For the 105 minutes in between, a sense of magic permeated Oakland’s Paramount Theatre as one of the music world’s most quixotic stars enraptured a sold-out audience with a performance that was part pop, part avant-garde classicism and thoroughly enchanting.
In more than eight years as a solo artist, Björk has followed her muse through adventures that ranged from quirky dance music to abstract aural collages and show tunes. That whimsical spirit has never been framed as exquisitely as on the current tour supporting her new album, "Vespertine."
Backed by a full orchestra, an 11-member girls’ choir from Greenland, electric harpist Zeena Parkins and San Francisco sound duo Matmos (Martin Schmidt and Drew Daniel), Björk has created a concert experience as unique as her repertoire.
The night’s fanciful opening featured Björk looking elfin in the spotlight, wearing one of her trademark white dresses with a swan’s head draped over the shoulder and playing the instrumental “Frosti” on a music box. The orchestra followed with another instrumental, the sweeping “Overture” from last year’s “Selmasongs” CD.
The rest of the show’s first half drew largely from the coolly atmospheric “Vespertine,” from the crystalline harp of “An Echo a Stain” and “Pagan Poetry” to the glacial video imagery of “It’s Not Up to You” and the amusing sight of Schmidt crunching through an amplified pan of artificial snow to create sound effects for “Aurora.”
Assisted by her choir in traditional dress, Björk gave her distinctive voice a workout : whispers, crescendoing wails, lilting arias and guttural growls, while Matmos, who also served as opening act, supplied a remarkable array of effects. On the hushed “Cocoon,” for instance, Schmidt ran what appeared to be a hand microphone along Daniel’s back and neck to accentuate the singer’s reverie of drowsy passion.
Lighting set the mood on the minimalist set, flushing deep crimson during the industrial “Army of Me” and bathing the stage in soothing mint green for the airy, up-tempo “Hyperballad.”
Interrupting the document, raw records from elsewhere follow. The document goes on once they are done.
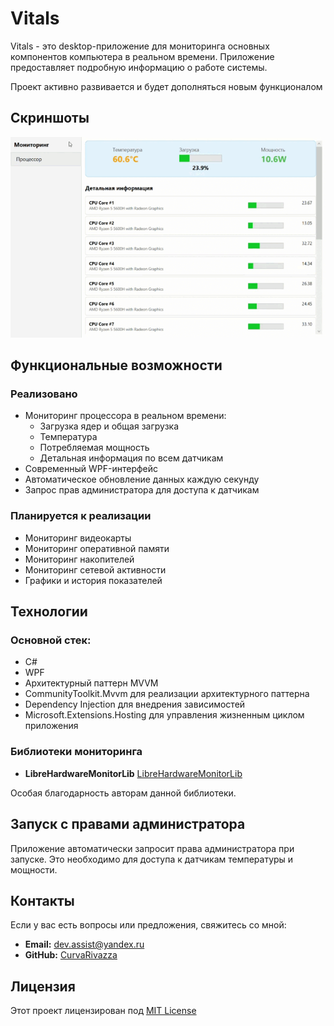 # Vitals

Vitals - это desktop-приложение для мониторинга основных компонентов компьютера в реальном времени. Приложение предоставляет подробную информацию о работе системы.

Проект активно развивается и будет дополняться новым функционалом

## Скриншоты

![Демонастрация работы Vitals](assets/functionality.gif)

## Функциональные возможности

### Реализовано

- Мониторинг процессора в реальном времени:
  - Загрузка ядер и общая загрузка
  - Температура
  - Потребляемая мощность
  - Детальная информация по всем датчикам
- Современный WPF-интерфейс
- Автоматическое обновление данных каждую секунду
- Запрос прав администратора для доступа к датчикам

### Планируется к реализации

- Мониторинг видеокарты
- Мониторинг оперативной памяти
- Мониторинг накопителей
- Мониторинг сетевой активности
- Графики и история показателей

## Технологии

### Основной стек:

- С#
- WPF
- Архитектурный паттерн MVVM
- CommunityToolkit.Mvvm для реализации архитектурного паттерна
- Dependency Injection для внедрения зависимостей
- Microsoft.Extensions.Hosting для управления жизненным циклом приложения

### Библиотеки мониторинга

- **LibreHardwareMonitorLib** [LibreHardwareMonitorLib](https://github.com/LibreHardwareMonitor/LibreHardwareMonitor)

Особая благодарность авторам данной библиотеки.

## Запуск с правами администратора

Приложение автоматически запросит права администратора при запуске. Это необходимо для доступа к датчикам температуры и мощности.

## Контакты

Если у вас есть вопросы или предложения, свяжитесь со мной:

- **Email:** dev.assist@yandex.ru
- **GitHub:** [CurvaRivazza](https://github.com/CurvaRivazza)

## Лицензия

Этот проект лицензирован под [MIT License](LICENSE)
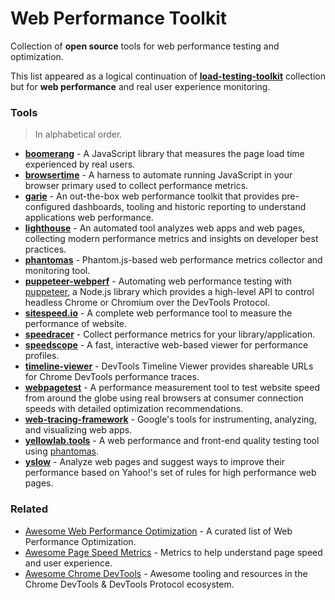 # Web Performance Toolkit

Collection of **open source** tools for web performance testing and optimization.

This list appeared as a logical continuation of [__load-testing-toolkit__](https://github.com/aliesbelik/load-testing-toolkit) collection but for **web performance** and real user experience monitoring.

### Tools

> In alphabetical order.

* [__boomerang__](https://github.com/akamai/boomerang) - A JavaScript library that measures the page load time experienced by real users.
* [__browsertime__](https://github.com/sitespeedio/browsertime) - A harness to automate running JavaScript in your browser primary used to collect performance metrics.
* [__garie__](https://github.com/boyney123/garie) - An out-the-box web performance toolkit that provides pre-configured dashboards, tooling and historic reporting to understand applications web performance.
* [__lighthouse__](https://github.com/GoogleChrome/lighthouse) - An automated tool analyzes web apps and web pages, collecting modern performance metrics and insights on developer best practices.
* [__phantomas__](https://github.com/macbre/phantomas) - Phantom.js-based web performance metrics collector and monitoring tool.
* [__puppeteer-webperf__](https://github.com/addyosmani/puppeteer-webperf) - Automating web performance testing with [puppeteer](https://github.com/puppeteer/puppeteer), a Node.js library which provides a high-level API to control headless Chrome or Chromium over the DevTools Protocol.
* [__sitespeed.io__](https://github.com/sitespeedio/sitespeed.io) - A complete web performance tool to measure the performance of website.
* [__speedracer__](https://github.com/speedracer/speedracer) - Collect performance metrics for your library/application.
* [__speedscope__](https://github.com/jlfwong/speedscope) - A fast, interactive web-based viewer for performance profiles.
* [__timeline-viewer__](https://github.com/ChromeDevTools/timeline-viewer) - DevTools Timeline Viewer provides shareable URLs for Chrome DevTools performance traces.
* [__webpagetest__](https://github.com/WPO-Foundation/webpagetest) - A performance measurement tool to test website speed from around the globe using real browsers at consumer connection speeds with detailed optimization recommendations.
* [__web-tracing-framework__](https://github.com/google/tracing-framework) - Google's tools for instrumenting, analyzing, and visualizing web apps.
* [__yellowlab.tools__](https://github.com/YellowLabTools/YellowLabTools) - A web performance and front-end quality testing tool using [phantomas](https://github.com/macbre/phantomas).
* [__yslow__](https://github.com/marcelduran/yslow) - Analyze web pages and suggest ways to improve their performance based on Yahoo!'s set of rules for high performance web pages.

### Related

* [Awesome Web Performance Optimization](https://github.com/davidsonfellipe/awesome-wpo) - A curated list of Web Performance Optimization.
* [Awesome Page Speed Metrics](https://github.com/csabapalfi/awesome-pagespeed-metrics) - Metrics to help understand page speed and user experience.
* [Awesome Chrome DevTools](https://github.com/ChromeDevTools/awesome-chrome-devtools) - Awesome tooling and resources in the Chrome DevTools & DevTools Protocol ecosystem.

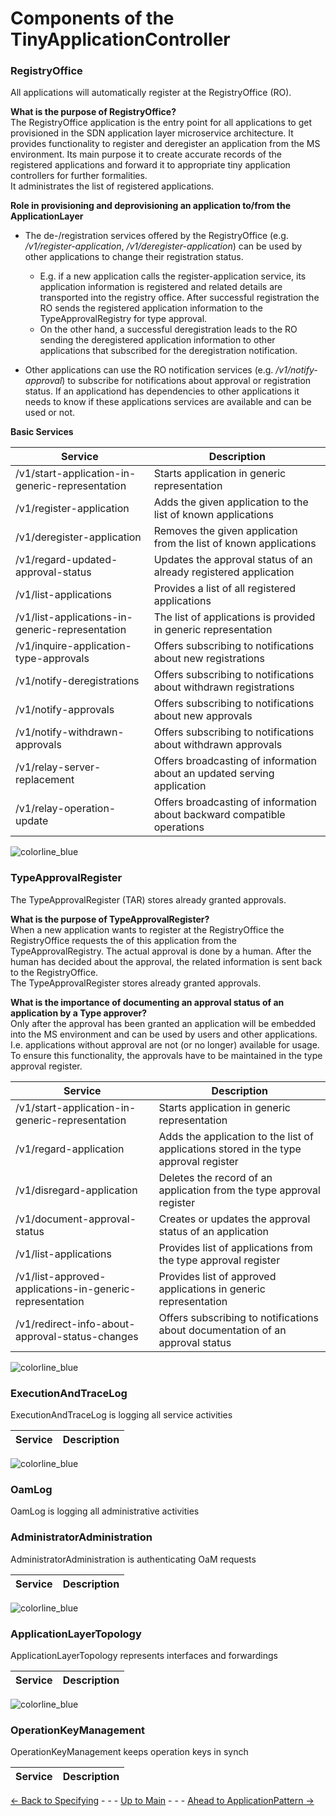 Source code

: # Components of the TinyApplicationController

### RegistryOffice
All applications will automatically register at the RegistryOffice (RO).

**What is the purpose of RegistryOffice?**  
The RegistryOffice application is the entry point for all applications to get provisioned in the SDN application layer microservice architecture. It provides functionality to register and deregister an application from the MS environment. Its main purpose it to create accurate records of the registered applications and forward it to appropriate tiny application controllers for further formalities.  
It administrates the list of registered applications.

**Role in provisioning and deprovisioning an application to/from the ApplicationLayer**  
* The de-/registration services offered by the RegistryOffice (e.g. */v1/register-application*, */v1/deregister-application*) can be used by other applications to change their registration status. 
    * E.g. if a new application calls the register-application service, its application information is registered and related details are transported into the registry office. After successful registration the RO sends the registered application information to the TypeApprovalRegistry for type approval. 
    * On the other hand, a successful deregistration leads to the RO sending the deregistered application information to other applications that subscribed for the deregistration notification.  

* Other applications can use the RO notification services (e.g. */v1/notify-approval*) to subscribe for notifications about approval or registration status. If an applicationd has dependencies to other applications it needs to know if these applications services are available and can be used or not.

**Basic Services**  

|Service|Description|
|---|---|
|/v1/start-application-in-generic-representation | Starts application in generic representation|
|/v1/register-application | Adds the given application to the list of known applications|
|/v1/deregister-application | Removes the given application from the list of known applications|
|/v1/regard-updated-approval-status | Updates the approval status of an already registered application|
|/v1/list-applications | Provides a list of all registered applications|
|/v1/list-applications-in-generic-representation | The list of applications is provided in generic representation|
|/v1/inquire-application-type-approvals | Offers subscribing to notifications about new registrations|
|/v1/notify-deregistrations | Offers subscribing to notifications about withdrawn registrations|
|/v1/notify-approvals | Offers subscribing to notifications about new approvals|
|/v1/notify-withdrawn-approvals | Offers subscribing to notifications about withdrawn approvals|
|/v1/relay-server-replacement | Offers broadcasting of information about an updated serving application|
|/v1/relay-operation-update | Offers broadcasting of information about backward compatible operations|

![colorline_blue](https://user-images.githubusercontent.com/57349523/154715704-2e1a7c51-17c2-47af-a46a-85bd613f4a53.jpg)

### TypeApprovalRegister
The TypeApprovalRegister (TAR) stores already granted approvals.

**What is the purpose of TypeApprovalRegister?**  
When a new application wants to register at the RegistryOffice the RegistryOffice requests the of this application from the TypeApprovalRegistry. 
The actual approval is done by a human. After the human has decided about the approval, the related information is sent back to the RegistryOffice.  
The TypeApprovalRegister stores already granted approvals.

**What is the importance of documenting an approval status of an application by a Type approver?**  
Only after the approval has been granted an application will be embedded into the MS environment and can be used by users and other applications. 
I.e. applications without approval are not (or no longer) available for usage. To ensure this functionality, the approvals have to be maintained 
in the type approval register.

|Service|Description|
|---|---|
| /v1/start-application-in-generic-representation | Starts application in generic representation |
| /v1/regard-application | Adds the application to the list of applications stored in the type approval register |
| /v1/disregard-application | Deletes the record of an application from the type approval register |
| /v1/document-approval-status | Creates or updates the approval status of an application |
| /v1/list-applications | Provides list of applications from the type approval register |
| /v1/list-approved-applications-in-generic-representation | Provides list of approved applications in generic representation |
| /v1/redirect-info-about-approval-status-changes | Offers subscribing to notifications about documentation of an approval status |



![colorline_blue](https://user-images.githubusercontent.com/57349523/154715704-2e1a7c51-17c2-47af-a46a-85bd613f4a53.jpg)

### ExecutionAndTraceLog
ExecutionAndTraceLog is logging all service activities

|Service|Description|
|---|---|

![colorline_blue](https://user-images.githubusercontent.com/57349523/154715704-2e1a7c51-17c2-47af-a46a-85bd613f4a53.jpg)

### OamLog
OamLog is logging all administrative activities


### AdministratorAdministration
AdministratorAdministration is authenticating OaM requests


|Service|Description|
|---|---|

![colorline_blue](https://user-images.githubusercontent.com/57349523/154715704-2e1a7c51-17c2-47af-a46a-85bd613f4a53.jpg)


### ApplicationLayerTopology
ApplicationLayerTopology represents interfaces and forwardings

|Service|Description|
|---|---|

![colorline_blue](https://user-images.githubusercontent.com/57349523/154715704-2e1a7c51-17c2-47af-a46a-85bd613f4a53.jpg)


### OperationKeyManagement
OperationKeyManagement keeps operation keys in synch

|Service|Description|
|---|---|


[<- Back to Specifying](../SpecifyingApplications/SpecifyingApplications.md) - - - [Up to Main](../Main.md) - - - [Ahead to ApplicationPattern ->](../ElementsApplicationPattern/ElementsApplicationPattern.md)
The second half of the concert found Björk in another birdlike ensemble, a scarlet-feathered hoop skirt and a bodice covered in plastic bangles that clattered cheerfully as she danced and whirled across the stage.
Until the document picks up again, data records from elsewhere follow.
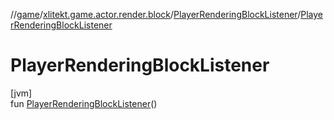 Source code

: //[game](../../../index.md)/[xlitekt.game.actor.render.block](../index.md)/[PlayerRenderingBlockListener](index.md)/[PlayerRenderingBlockListener](-player-rendering-block-listener.md)

# PlayerRenderingBlockListener

[jvm]\
fun [PlayerRenderingBlockListener](-player-rendering-block-listener.md)()
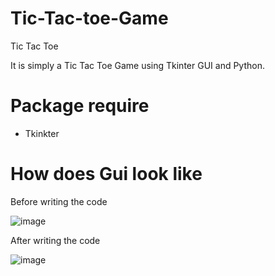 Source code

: # Tic-Tac-toe-Game
Tic Tac Toe

It is simply a Tic Tac Toe Game using Tkinter GUI and Python.

# Package require
- Tkinkter
# How  does Gui look like 
Before writing the code

![image](https://github.com/mehtapriyanshu/Tic-Tac-toe-Game/assets/125463390/edf6eec1-3e58-4ba9-91ad-1ad75f6aac65)

After writing the code

![image](https://github.com/mehtapriyanshu/Tic-Tac-toe-Game/assets/125463390/ea078456-e174-4bc6-a303-7e682ea5df64)

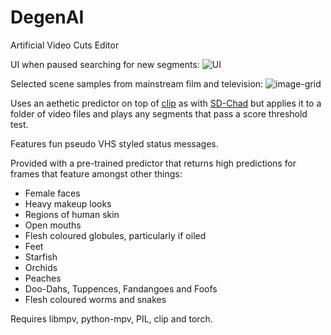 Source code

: # DegenAI
Artificial Video Cuts Editor

UI when paused searching for new segments:
![UI](https://user-images.githubusercontent.com/35278260/216849988-188fc56d-d0cb-4845-8fa8-fbe674963b93.png)

Selected scene samples from mainstream film and television:
![image-grid](https://user-images.githubusercontent.com/35278260/216857430-7d49f1c9-b2fd-4ad5-aa17-86769d7a5aa9.jpg)


Uses an aethetic predictor on top of [clip](https://github.com/openai/CLIP) as with [SD-Chad](https://github.com/grexzen/SD-Chad) but applies it to a folder of video files and plays any segments that pass a score threshold test.

Features fun pseudo VHS styled status messages.

Provided with a pre-trained predictor that returns high predictions for frames that feature amongst other things:

- Female faces
- Heavy makeup looks
- Regions of human skin
- Open mouths
- Flesh coloured globules, particularly if oiled
- Feet
- Starfish
- Orchids
- Peaches
- Doo-Dahs, Tuppences, Fandangoes and Foofs
- Flesh coloured worms and snakes

Requires libmpv, python-mpv, PIL, clip and torch. 
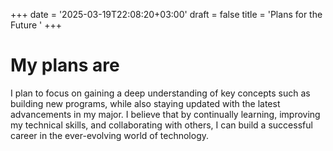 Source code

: +++
date = '2025-03-19T22:08:20+03:00'
draft = false
title = 'Plans for the Future '
+++
# My plans are 
I plan to focus on gaining a deep understanding of key concepts such as building new programs, while also staying updated with the latest advancements in my major. I believe that by continually learning, improving my technical skills, and collaborating with others, I can build a successful career in the ever-evolving world of technology. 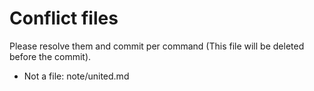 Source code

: # Conflict files
Please resolve them and commit per command (This file will be deleted before the commit).
- Not a file: note/united.md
This section focused on earlier work, with highlights that included “You’ve Been Flirting Again,” from 1995’s “Post,” which Björk delivered in Icelandic to lush string accompaniment (she also sang “The Anchor Song,” from 1993’s “Debut,” in both Icelandic and English).
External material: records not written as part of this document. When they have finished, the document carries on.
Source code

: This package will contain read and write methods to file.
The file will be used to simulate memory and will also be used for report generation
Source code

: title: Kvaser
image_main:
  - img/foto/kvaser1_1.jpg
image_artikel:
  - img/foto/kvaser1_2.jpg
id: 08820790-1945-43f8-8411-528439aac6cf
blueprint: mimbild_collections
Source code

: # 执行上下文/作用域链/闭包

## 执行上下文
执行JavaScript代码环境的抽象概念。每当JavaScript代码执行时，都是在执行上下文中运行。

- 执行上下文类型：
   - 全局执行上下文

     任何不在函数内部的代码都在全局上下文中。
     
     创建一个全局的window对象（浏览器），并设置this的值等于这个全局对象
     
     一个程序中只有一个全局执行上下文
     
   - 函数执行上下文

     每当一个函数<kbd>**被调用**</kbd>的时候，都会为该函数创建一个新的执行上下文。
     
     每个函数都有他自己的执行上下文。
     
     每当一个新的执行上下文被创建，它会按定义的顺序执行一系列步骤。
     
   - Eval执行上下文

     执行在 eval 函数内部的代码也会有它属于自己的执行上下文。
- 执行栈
A majestic “Isobel” combined full orchestra, Matmos’ digital percussion and Björk’s vocals at their overarching best. Equally lavish were the symphonic “Bachelorette” and an encore of “Joga” from 1997’s “Homogenic.”
If the evening began with a tableau of isolation, it ended in collective bliss as members of the audience danced their way down the aisles clapping along to a new song called “In Our Hands.” Björk skipped from one side of the stage to the other, laughing and egging them on, a spritely magician who broke her own otherworldly spell to join her fans in a moment of musical joy.